A bubble car sailed by, a paramecium in the back seat, a superfluous human pretending to pilot a drone. Fashion statement. Professor Watanabe held my eyes with a smile, and slid over a silver thumb drive.
“What’s this?” I asked. It looked antique, probably only holding a few terrabytes.
“Something you need to look at. Tonight.”
“What is it?”
“Just read it. The core document will take a few minutes. You could spend a year going through the supporting data. All you could want.”
“But what?”
“Open it. Remember my name, and open it.”

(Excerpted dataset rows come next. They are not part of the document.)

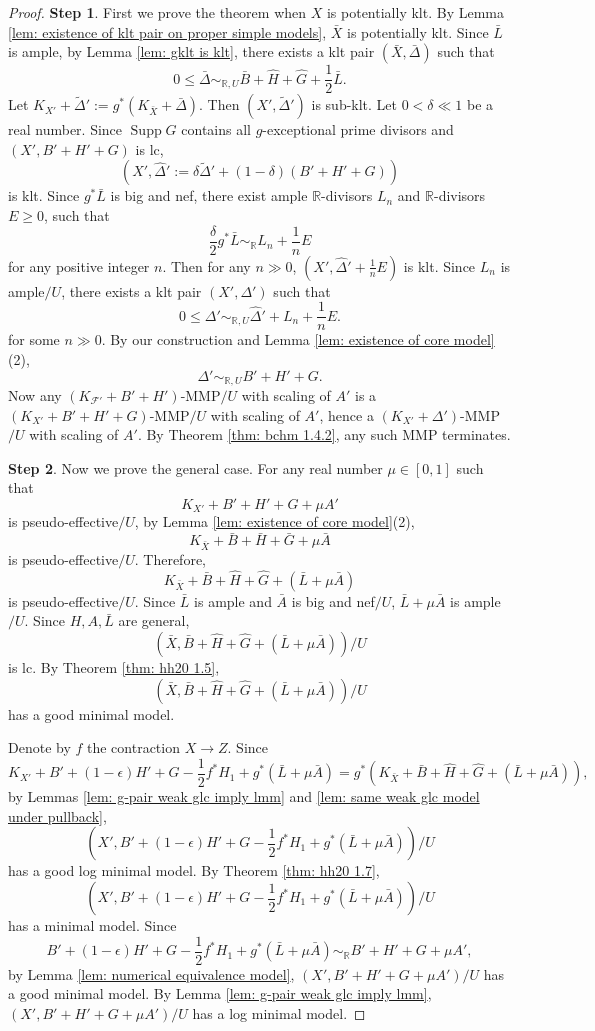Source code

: \documentclass[11pt]{amsart}
\numberwithin{equation}{section}
\newcommand{\Rr}{\mathbb{R}}
\newcommand{\Supp}{\operatorname{Supp}}
\newcommand{\Ff}{\mathcal{F}}
\theoremstyle{definition}
\theoremstyle{definition}
\theoremstyle{definition}
\begin{document}
\begin{proof}
\noindent\textbf{Step 1}. First we prove the theorem when $X$ is potentially klt. By Lemma \ref{lem: existence of klt pair on proper simple models}, $\bar X$ is potentially klt. Since $\bar L$ is ample, by Lemma \ref{lem: gklt is klt}, there exists a klt pair $(\bar X,\bar\Delta)$ such that
$$0\leq\bar\Delta\sim_{\mathbb R,U}\bar B+\widehat H+\widehat G+\frac{1}{2}\bar L.$$
Let $K_{X'}+\tilde\Delta':=g^*(K_{\bar X}+\bar\Delta)$. Then $(X',\tilde\Delta')$ is sub-klt. Let $0<\delta\ll 1$ be a real number. Since $\Supp G$ contains all $g$-exceptional prime divisors and $(X',B'+H'+G)$ is lc,
$$(X',\widehat\Delta':=\delta\tilde\Delta'+(1-\delta)(B'+H'+G))$$
is klt. Since $g^*\bar L$ is big and nef, there exist ample $\Rr$-divisors $L_n$ and $\Rr$-divisors $E\geq 0$, such that
$$\frac{\delta}{2}g^*\bar L\sim_{\mathbb R}L_n+\frac{1}{n}E$$
for any positive integer $n$. Then for any $n\gg 0$, $(X',\widehat\Delta'+\frac{1}{n}E)$ is klt. Since $L_n$ is ample$/U$, there exists a klt pair $(X',\Delta')$ such that
$$0\leq\Delta'\sim_{\mathbb R,U}\widehat\Delta'+L_n+\frac{1}{n}E.$$
for some $n\gg 0$. By our construction and Lemma \ref{lem: existence of core model}(2),
$$\Delta'\sim_{\mathbb R,U}B'+H'+G.$$
Now any $(K_{\Ff'}+B'+H')$-MMP$/U$ with scaling of $A'$ is a $(K_{X'}+B'+H'+G)$-MMP$/U$ with scaling of $A'$, hence a $(K_{X'}+\Delta')$-MMP$/U$ with scaling of $A'$. By Theorem \ref{thm: bchm 1.4.2}, any such MMP terminates.

\medskip

\noindent\textbf{Step 2}. Now we prove the general case. For any real number $\mu\in [0,1]$ such that $$K_{X'}+B'+H'+G+\mu A'$$ is pseudo-effective$/U$, by Lemma \ref{lem: existence of core model}(2), $$K_{\bar X}+\bar B+\bar H+\bar G+\mu\bar A$$ 
is pseudo-effective$/U$. Therefore, 
$$K_{\bar X}+\bar B+\widehat H+\widehat G+(\bar L+\mu\bar A)$$ 
is pseudo-effective$/U$. Since $\bar L$ is ample and $\bar A$ is big and nef$/U$, $\bar L+\mu\bar A$ is ample$/U$. Since $H,A,\bar L$ are general,
$$(\bar X,\bar B+\widehat H+\widehat G+(\bar L+\mu\bar A))/U$$
is lc. By Theorem \ref{thm: hh20 1.5},
$$(\bar X,\bar B+\widehat H+\widehat G+(\bar L+\mu\bar A))/U$$
has a good minimal model.

Denote by $f$ the contraction $X\rightarrow Z$. Since
$$K_{X'}+B'+(1-\epsilon)H'+G-\frac{1}{2}f^*H_1+g^*(\bar L+\mu\bar A)=g^*(K_{\bar X}+\bar B+\widehat H+\widehat G+(\bar L+\mu\bar A)),$$
by Lemmas \ref{lem: g-pair weak glc imply lmm} and \ref{lem: same weak glc model under pullback}, 
$$\left(X',B'+(1-\epsilon)H'+G-\frac{1}{2}f^*H_1+g^*(\bar L+\mu\bar A)\right)\Bigg/U$$
has a good log minimal model. By Theorem \ref{thm: hh20 1.7}, 
$$\left(X',B'+(1-\epsilon)H'+G-\frac{1}{2}f^*H_1+g^*(\bar L+\mu\bar A)\right)\Bigg/U$$
has a minimal model. Since
$$B'+(1-\epsilon)H'+G-\frac{1}{2}f^*H_1+g^*(\bar L+\mu\bar A)\sim_{\mathbb R}B'+H'+G+\mu A',$$
by Lemma \ref{lem: numerical equivalence model}, $(X',B'+H'+G+\mu A')/U$ has a good minimal model. By Lemma \ref{lem: g-pair weak glc imply lmm}, $(X',B'+H'+G+\mu A')/U$ has a log minimal model.


\end{proof}
\end{document}
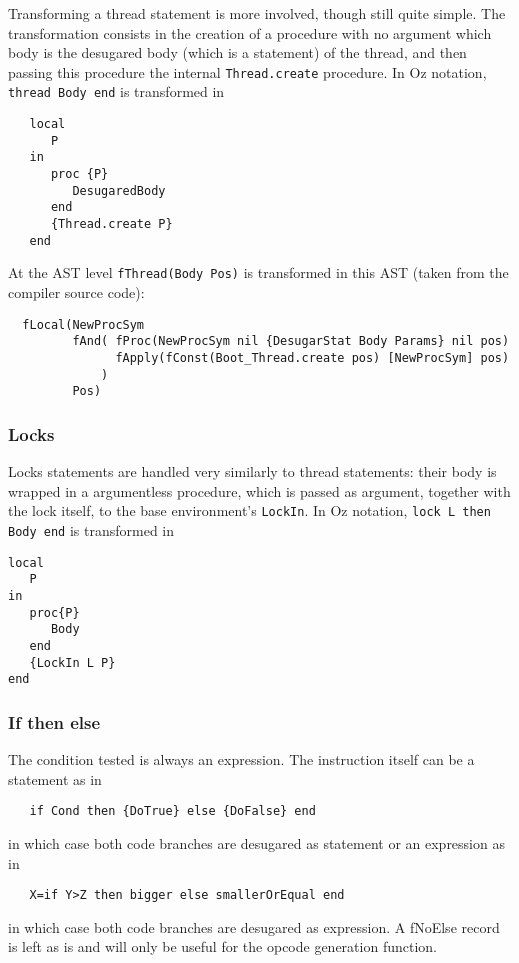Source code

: \documentclass[a4paper]{memoir}
\begin{document}
Transforming a thread statement is more involved, though still quite simple. The transformation consists in the creation of a procedure with no argument which body is the desugared body (which is a statement) of the thread, and then passing this procedure the internal \lstinline!Thread.create! procedure.
In Oz notation, \lstinline!thread Body end! is transformed in 
\begin{lstlisting}
   local 
      P 
   in 
      proc {P} 
         DesugaredBody 
      end 
      {Thread.create P}
   end
\end{lstlisting}
At the AST level \lstinline!fThread(Body Pos)! is transformed in this AST (taken from the compiler source code):
\begin{lstlisting}
  fLocal(NewProcSym 
         fAnd( fProc(NewProcSym nil {DesugarStat Body Params} nil pos) 
               fApply(fConst(Boot_Thread.create pos) [NewProcSym] pos)
             ) 
         Pos)
\end{lstlisting}

\subsubsection{Locks}
Locks statements are handled very similarly to thread statements: their body is
wrapped in a argumentless procedure, which is passed as argument, together with
the lock itself, to the base environment's \lstinline!LockIn!. In Oz notation, \lstinline!lock L then Body end! is transformed in
\begin{lstlisting}
local
   P
in
   proc{P}
      Body
   end
   {LockIn L P}
end
\end{lstlisting}


\subsubsection{If then else}
The condition tested is always an expression.
The instruction itself can be a statement as in 
\begin{lstlisting}
   if Cond then {DoTrue} else {DoFalse} end
\end{lstlisting}
in which case both code branches are desugared as statement
or an expression as in
\begin{lstlisting}
   X=if Y>Z then bigger else smallerOrEqual end
\end{lstlisting}
in which case both code branches are desugared as expression.
A fNoElse record is left as is and will only be useful for the opcode generation function.
\end{document}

Then, smile frozen on his face, Watanabe left the table. I turned the drive over and over again in a shaking hand.
What the hell?
* * *
As I said, the drive was decades old. Not T-Tech, not even current technology. That should have been a clue. I dragged out an ancient laptop. Instructions scribbled on the side of the drive warned me to disable WiFi before booting, and I did. It utilized an old-fashioned USB connection. I actually had to visit a vintage computer shop to find a proper connection, making lame excuses to the salesman to explain why I wanted a device that had been obsolete for at least thirty years. When I returned home with my acquisition, it took me an hour to figure out how to patch the computer to the drive. When I finally succeeded, a password prompt appeared.

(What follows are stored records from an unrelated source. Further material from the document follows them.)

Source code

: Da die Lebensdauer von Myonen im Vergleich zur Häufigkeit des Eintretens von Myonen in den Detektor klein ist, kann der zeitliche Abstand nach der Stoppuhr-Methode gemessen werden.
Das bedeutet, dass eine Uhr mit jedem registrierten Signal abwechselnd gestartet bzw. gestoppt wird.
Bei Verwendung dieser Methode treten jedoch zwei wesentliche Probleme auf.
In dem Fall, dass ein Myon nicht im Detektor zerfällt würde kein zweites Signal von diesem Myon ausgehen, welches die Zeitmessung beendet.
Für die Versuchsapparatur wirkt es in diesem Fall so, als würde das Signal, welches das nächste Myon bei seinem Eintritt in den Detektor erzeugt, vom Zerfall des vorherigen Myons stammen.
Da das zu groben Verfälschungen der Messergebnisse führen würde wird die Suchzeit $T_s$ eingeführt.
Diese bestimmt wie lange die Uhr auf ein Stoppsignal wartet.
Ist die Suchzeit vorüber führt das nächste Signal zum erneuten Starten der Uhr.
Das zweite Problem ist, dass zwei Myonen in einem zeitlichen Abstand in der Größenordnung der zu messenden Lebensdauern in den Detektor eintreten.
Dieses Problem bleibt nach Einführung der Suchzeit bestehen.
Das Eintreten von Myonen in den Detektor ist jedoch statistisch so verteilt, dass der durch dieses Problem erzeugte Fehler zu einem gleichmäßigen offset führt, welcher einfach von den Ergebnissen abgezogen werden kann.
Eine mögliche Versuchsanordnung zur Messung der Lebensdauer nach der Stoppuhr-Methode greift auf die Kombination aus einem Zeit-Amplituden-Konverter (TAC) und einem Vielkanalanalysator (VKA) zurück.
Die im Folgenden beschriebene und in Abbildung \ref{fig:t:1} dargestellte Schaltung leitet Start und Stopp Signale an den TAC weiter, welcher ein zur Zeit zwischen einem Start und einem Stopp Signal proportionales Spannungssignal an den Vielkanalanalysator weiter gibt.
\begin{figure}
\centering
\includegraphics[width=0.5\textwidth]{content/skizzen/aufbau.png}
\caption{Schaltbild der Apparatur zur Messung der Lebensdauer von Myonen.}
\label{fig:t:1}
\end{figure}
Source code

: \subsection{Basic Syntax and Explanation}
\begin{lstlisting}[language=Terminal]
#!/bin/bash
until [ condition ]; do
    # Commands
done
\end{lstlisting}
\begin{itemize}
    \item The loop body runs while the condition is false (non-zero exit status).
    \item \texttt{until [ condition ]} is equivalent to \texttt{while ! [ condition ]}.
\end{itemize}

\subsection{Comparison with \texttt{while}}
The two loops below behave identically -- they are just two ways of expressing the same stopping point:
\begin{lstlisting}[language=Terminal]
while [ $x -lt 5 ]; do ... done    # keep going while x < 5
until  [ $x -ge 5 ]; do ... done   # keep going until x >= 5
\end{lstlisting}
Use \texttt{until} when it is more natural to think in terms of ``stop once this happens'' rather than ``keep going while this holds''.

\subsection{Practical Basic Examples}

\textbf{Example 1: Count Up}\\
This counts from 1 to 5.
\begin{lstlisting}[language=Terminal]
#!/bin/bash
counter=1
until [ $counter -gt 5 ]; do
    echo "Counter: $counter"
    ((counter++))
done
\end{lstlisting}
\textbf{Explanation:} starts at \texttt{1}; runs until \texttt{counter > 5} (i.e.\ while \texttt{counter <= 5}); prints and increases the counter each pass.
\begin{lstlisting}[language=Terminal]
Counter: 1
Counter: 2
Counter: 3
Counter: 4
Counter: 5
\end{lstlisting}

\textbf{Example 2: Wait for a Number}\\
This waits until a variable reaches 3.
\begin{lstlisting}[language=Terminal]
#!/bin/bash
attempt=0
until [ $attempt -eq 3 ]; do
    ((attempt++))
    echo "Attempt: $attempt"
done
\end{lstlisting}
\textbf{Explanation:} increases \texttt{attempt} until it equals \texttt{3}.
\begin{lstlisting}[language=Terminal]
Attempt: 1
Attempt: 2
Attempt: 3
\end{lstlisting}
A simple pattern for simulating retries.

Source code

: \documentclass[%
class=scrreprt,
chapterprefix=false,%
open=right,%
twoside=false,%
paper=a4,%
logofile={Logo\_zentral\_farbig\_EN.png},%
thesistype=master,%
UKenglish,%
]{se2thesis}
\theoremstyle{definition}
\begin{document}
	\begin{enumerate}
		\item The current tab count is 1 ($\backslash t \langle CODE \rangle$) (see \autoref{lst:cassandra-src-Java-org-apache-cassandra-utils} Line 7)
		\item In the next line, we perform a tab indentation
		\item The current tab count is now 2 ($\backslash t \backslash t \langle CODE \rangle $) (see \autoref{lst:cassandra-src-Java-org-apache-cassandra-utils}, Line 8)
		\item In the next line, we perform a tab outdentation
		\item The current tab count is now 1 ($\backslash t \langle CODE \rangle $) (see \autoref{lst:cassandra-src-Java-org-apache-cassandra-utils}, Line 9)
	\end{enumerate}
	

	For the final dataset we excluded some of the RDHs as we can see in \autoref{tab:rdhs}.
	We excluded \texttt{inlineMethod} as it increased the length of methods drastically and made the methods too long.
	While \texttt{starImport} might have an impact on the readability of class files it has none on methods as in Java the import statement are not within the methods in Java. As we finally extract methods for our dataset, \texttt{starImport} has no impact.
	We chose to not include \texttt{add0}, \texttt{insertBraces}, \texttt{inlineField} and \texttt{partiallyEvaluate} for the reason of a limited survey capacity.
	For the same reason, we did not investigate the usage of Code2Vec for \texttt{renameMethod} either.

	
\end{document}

Password? The professor didn’t give me—
Then I recalled his odd request: “Remember my name.”
Was that it? I typed “Watanabe” in, and to my pleasant surprise, his face materialized.
“Greetings, Mr. Kofax,” he said. As in the coffee shop, Watanabe’s face was pale and drawn. Leeched of color and life. The problem was not his physical health, I was sure. The Travelers had made sure of that. It was something else. Something worse. “You must be wondering about the cloak and dagger. Well, you aren’t going to wonder for very long. I’m g
oing to make this short, but I cannot make it sweet.” He wiped his hand across his forehead, smearing a slick of perspiration. “I wish I could. The short version is: we made a mistake, Carver. You and I. We were the heroes, remember? We figured it out. Well I should have stuck with teaching, and you should have stuck to flogging soap.”
“Why?” I muttered.
“Why? Because we’ve done our job too well. Something is going wrong. Human beings aren’t having much sex anymore. Not with each other, at least. The mistake was thinking that when the Travelers told us they could not lie, they were offering every implication of their actions. They were honest, but not … forthcoming.”

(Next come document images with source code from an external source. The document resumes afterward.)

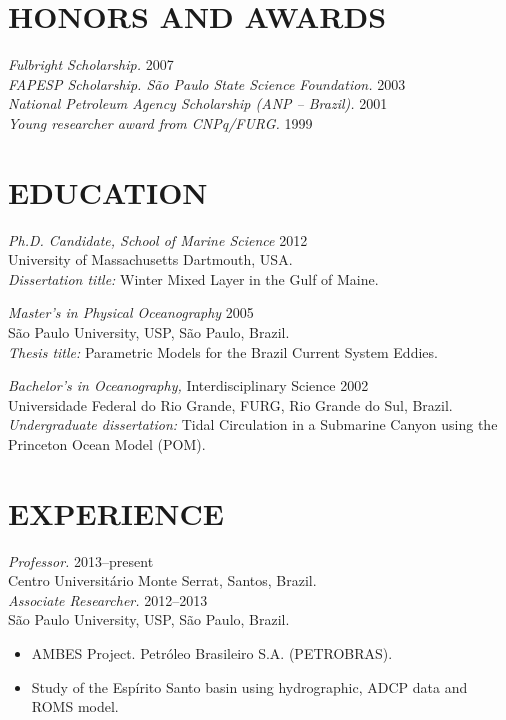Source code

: \documentclass[line,margin]{res}
\begin{document}
\address{R. Abadia dos Dourados 66, São Paulo--SP 05586-030}
\address{Cell: +55 11 9 58305554, e-mail: ocefpaf@gmail.com}


\begin{resume}

\section{HONORS AND AWARDS}
{\sl Fulbright Scholarship.} \hfill 2007 \\
{\sl FAPESP Scholarship. São Paulo State Science Foundation.} \hfill 2003 \\
{\sl National Petroleum Agency Scholarship (ANP -- Brazil).} \hfill 2001  \\
{\sl Young researcher award from CNPq/FURG.} \hfill 1999

\section{EDUCATION}
{\sl Ph.D. Candidate, School of Marine Science} \hfill 2012 \\
University of Massachusetts Dartmouth, USA.\\
{\sl Dissertation title:} Winter Mixed Layer in the Gulf of Maine.

{\sl Master's in Physical Oceanography} \hfill 2005 \\
São Paulo University, USP, São Paulo, Brazil. \\
{\sl Thesis title:} Parametric Models for the Brazil Current System Eddies.

{\sl Bachelor's in Oceanography,} Interdisciplinary Science \hfill 2002 \\
Universidade Federal do Rio Grande, FURG, Rio Grande do Sul, Brazil.\\
{\sl Undergraduate dissertation:} Tidal Circulation in a Submarine Canyon using
the Princeton Ocean Model (POM).

\section{EXPERIENCE}
{\sl Professor.} \hfill 2013--present \\
Centro Universitário Monte Serrat, Santos, Brazil. \\

{\sl Associate Researcher.} \hfill 2012--2013 \\
São Paulo University, USP, São Paulo, Brazil. \\
\begin{itemize}  \itemsep -2pt
  \item AMBES Project. Petróleo Brasileiro S.A. (PETROBRAS).
  \item Study of the Espírito Santo basin using hydrographic, ADCP data and
        ROMS model.
\end{itemize}


\end{resume}
\end{document}
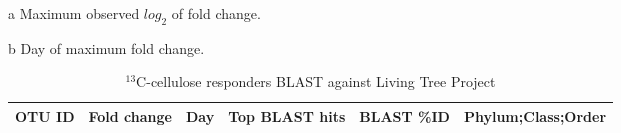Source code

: \thispagestyle{empty}

\begin{ThreePartTable}
\begin{TableNotes}
\item[a] Maximum observed $log_{2}$ of fold change. 
\item[b] Day of maximum fold change.
\end{TableNotes}

\begin{longtable}{lrrP{5cm}rP{5cm}}

\caption{$^{13}$C-cellulose responders BLAST against Living Tree Project}\label{tab:cell} \\
\toprule 
    \textbf{OTU ID} & 
    \textbf{Fold change}  & 
    \textbf{Day}  & 
    \textbf{Top BLAST hits} & 
    \textbf{BLAST \%ID} & 
    \textbf{Phylum;Class;Order} \\
\midrule
\endfirsthead


\end{longtable}
\end{ThreePartTable}
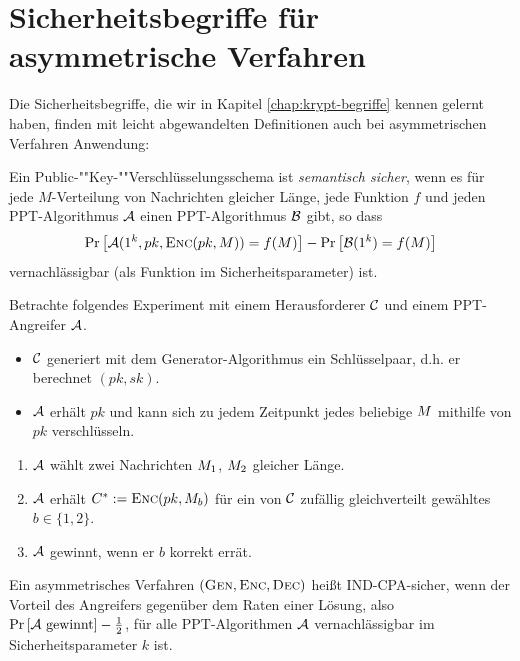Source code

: \section{Sicherheitsbegriffe für asymmetrische Verfahren} Die
Sicherheitsbegriffe, die wir in Kapitel \ref{chap:krypt-begriffe} kennen
gelernt haben, finden mit leicht abgewandelten Definitionen auch bei
asymmetrischen Verfahren Anwendung:

\begin{definition} Ein
  Pub\-lic-""Key-""Ver\-schlüs\-sel\-ungs\-sche\-ma ist \textit{semantisch
    sicher}, wenn es für jede $M$-Verteilung von Nachrichten gleicher Länge,
  jede Funktion $f$ und jeden PPT-Algorithmus $\mathcal{A}$ einen PPT-Algorithmus
  $\mathcal{B}$ gibt, so dass
  \begin{equation*} \Pr\left[\mathcal{A}(1^k, pk, \textsc{Enc}(pk, M)) = f(M)\right] -
    \Pr\left[\mathcal{B}(1^k) = f(M)\right]
  \end{equation*} vernachlässigbar (als Funktion im Sicherheitsparameter)
  ist.
\end{definition}

\begin{definition}\indexINDCPA Betrachte folgendes Experiment mit
  einem Herausforderer $\mathcal{C}$ und einem PPT-Angreifer $\mathcal{A}$.
  \begin{itemize}
  \item $\mathcal{C}$ generiert mit dem Generator-Algorithmus ein Schlüsselpaar,
    d.h. er berechnet $(pk, sk)$.
  \item $\mathcal{A}$ erhält $pk$ und kann sich zu jedem Zeitpunkt jedes
    beliebige $M$ mithilfe von $pk$ verschlüsseln.
  \end{itemize}
  \begin{enumerate}
  \item $\mathcal{A}$ wählt zwei Nachrichten $M_1$, $M_2$ gleicher
    Länge.
  \item $\mathcal{A}$ erhält $C^{*} := \textsc{Enc}(pk, M_{b})$ für ein von
    $\mathcal{C}$ zufällig gleichverteilt gewähltes $b \in \{1, 2\}$.
  \item $\mathcal{A}$ gewinnt, wenn er $b$ korrekt errät.
  \end{enumerate} Ein asymmetrisches Verfahren $(\textsc{Gen}, \textsc{Enc}, \textsc{Dec})$
  heißt IND-CPA-sicher, wenn der Vorteil des Angreifers gegenüber dem
  Raten einer Lösung, also $\Pr \left[ \mathcal{A} \textnormal{ gewinnt} \right] -
  \frac{1}{2}$, für alle PPT-Algorithmen $\mathcal{A}$ vernachlässigbar im
  Sicherheitsparameter $k$ ist.
\end{definition}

“What are you talking about?” I muttered. For the second time, it was as if he heard me, or had anticipated my thoughts.
“What I mean is that we figured everything was safe, because we evaluated how Traveler tech affected us. Their music, for instance. Played through our equipment, we found nothing to worry about. But then we began to upgrade our systems, using their tech, and frankly we failed to continue testing as carefully as we should. Traveler tech increased the bandwidth. They’ve given us biological, optical, computational and auditory technology, and we paid too much attention to how powerful it was, and not enough to how it all interlocked.”
“Meaning what?”
This was some kind of video AI program. Even coming over an obsolete thumb drive, somehow it was still responding to me. Try as the Professor had to avoid it, Traveler tech’s tendrils were everywhere. “Meaning that we gave them access to our hardware and software … and wetware, Carver. And they are reprogramming us.”
“How? To do what?”
“Birthrates are dropping. It’s happening faster and faster. Twenty percent reduction throughout the world, and no one panicked, because no one is complaining. We’ve gone numb somehow. We’re just … not servicing each other.”
It … was true. Rhonda and I hadn’t had sex in over a decade, and I hadn’t really considered the implications. And kids? We’d never talked …
No, that’s not true. Once upon a time, we’d talked about having babies. We both came from large families, both loved our brothers and sisters, nieces and nephews … how unlikely was it that neither of us would hanker for kids?